Happy 10th Birthday, Half-Life!

by Joey deVilla on November 20, 2008

half-life_gordon_freeman

It’s hard to believe, but it’s been ten years since the release of the original Half-Life game. In honour of this event, GameSpy has published the Half-Life 10th Anniversary Interview with Valve Software’s writer –in-residence Marc Laidlaw.

If they ever decided to make a movie based on the game – probably not a good idea, since there hasn’t been a good movie based on any videogame, but I always hold out hope – I think Hugh “House M.D.” Laurie would make a great Gordon Freeman:

half-life_hugh_laurie

{ 9 comments… read them below or add one }

1 marktucks November 20, 2008 at 6:16 pm

I contest – I personally think Hitman’s a good film. Doom was good right at the beginning when the Universal world logo was actually Mars and it zoomed right in. But then the story started and it was all a down hill train wreck violently colliding with the first person mode at the end.

Hugh Laurie would make a great Gordon Freeman, if Gordon Freeman had a really bad American accent. But yea, he does look similar.

2 August Lilleaas November 21, 2008 at 6:35 am

A movie where Freeman talks? We can’t have that.

3 Paul C November 21, 2008 at 11:59 am

Hugh Laurie’s nearly fifty – too old for Gordon Freeman; several characters in the Half Life games have made references to him being young for the kind of work he’s doing, and I’m pretty sure there’s official mentions of his age being early-30s.
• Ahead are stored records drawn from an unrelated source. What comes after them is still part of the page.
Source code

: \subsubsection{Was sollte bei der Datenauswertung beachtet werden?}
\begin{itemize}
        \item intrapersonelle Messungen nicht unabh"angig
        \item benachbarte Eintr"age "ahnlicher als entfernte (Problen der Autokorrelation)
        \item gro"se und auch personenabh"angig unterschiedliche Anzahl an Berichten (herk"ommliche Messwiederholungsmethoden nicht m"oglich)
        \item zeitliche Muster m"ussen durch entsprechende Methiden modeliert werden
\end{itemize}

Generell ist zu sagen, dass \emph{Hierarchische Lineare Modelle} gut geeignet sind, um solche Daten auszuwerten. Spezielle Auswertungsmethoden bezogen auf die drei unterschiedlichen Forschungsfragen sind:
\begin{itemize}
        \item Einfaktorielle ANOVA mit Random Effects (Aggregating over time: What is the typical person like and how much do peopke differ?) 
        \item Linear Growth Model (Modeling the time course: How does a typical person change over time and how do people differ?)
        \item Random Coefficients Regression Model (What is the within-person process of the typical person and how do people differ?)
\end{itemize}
And if I was (somehow) at the helm of a Half Life film, the first person to speak would be Freeman, to get that out of the way. You can’t have a movie (at least, not an effective one) where the main character doesn’t speak. In the game, you are Gordon Freeman; personally, when I’m playing Half Life, I speak to the NPCs in Gordon’s place.

4 Joey deVilla November 21, 2008 at 12:54 pm

@Paul C: If the movie has to remain true to every last detail in the game, then yes, Hugh Laurie is too old. However, I think that it’s all right to use some artistic licence and take some liberties with minor details like Freeman’s age.

In my dream videogame-based movie — Dig Dug, starring Jackie Chan in the title role — you can bet I’d be taking all sorts of creative liberties.

5 Ryan Waddell November 21, 2008 at 1:38 pm

I disagree – there’s been a handful of not-horrible video game movies:

– Resident Evil
– Tomb Raider (ok, it wasn’t great, but it wasn’t a Uwe Boll massacre either)
– Max Payne was actually not bad as well.

Hrmm, ok so there aren’t that many. But come on… How can you deny the awesomeness of the Street Fighter movie, and the Super Mario Brothers movie?

6 Rudy November 18, 2009 at 2:45 am

Happy Elevnth Birthday half-life, its 2009 and i plan on staying aboard the half-life saga until a giant rock hits the earth and crashes my computer.

7 nicklang319 February 12, 2011 at 2:11 am

final fantasy was a good animated film, and I thought the silent hill film was ok, other then that most game to movies suck

8 farresto July 16, 2011 at 2:01 pm

Hugh Laurie is not a bad idea at ALL. It doesn’t really matter if a bit older.

Another option for me would be Gary Oldman.

9 DS July 9, 2012 at 7:52 pm

Guys, are you kidding? Max Payne? Tomb Raider? These are awful movies in the grand scheme of things. Half Life needs to be a MASTERPIECE of science-fiction film, just as it was a masterpiece of gaming, changing the entire direction of games.

Hugh Laurie? Gary Oldman?? These men are terrible choices. Hugh Laurie would be laughable as our man Gordon. He IS too old and there’s no way he’ll be able to pull off the quiet desperation that we need for Gordon. The dude’s too funny and has too much attitude. Gary Oldman, while I do think he’s a great actor, doesn’t fit either, physically or emotionally.

I thought Clive Owen was great in Children of Men, so he might be a good choice. Maybe Guy Pierce from Memento. But in the end I think we need some unknown talent, someone the audience does not immediately associate with an image, because we need to be able to project ourselves into Gordon Freeman. That’s why he doesn’t say anything, and why we rarely even see him. He’s just an empty vessel that all this crazy sh*t happens to. Of course, for film’s sake, he’ll need a real character, but he should still project that sense somewhat.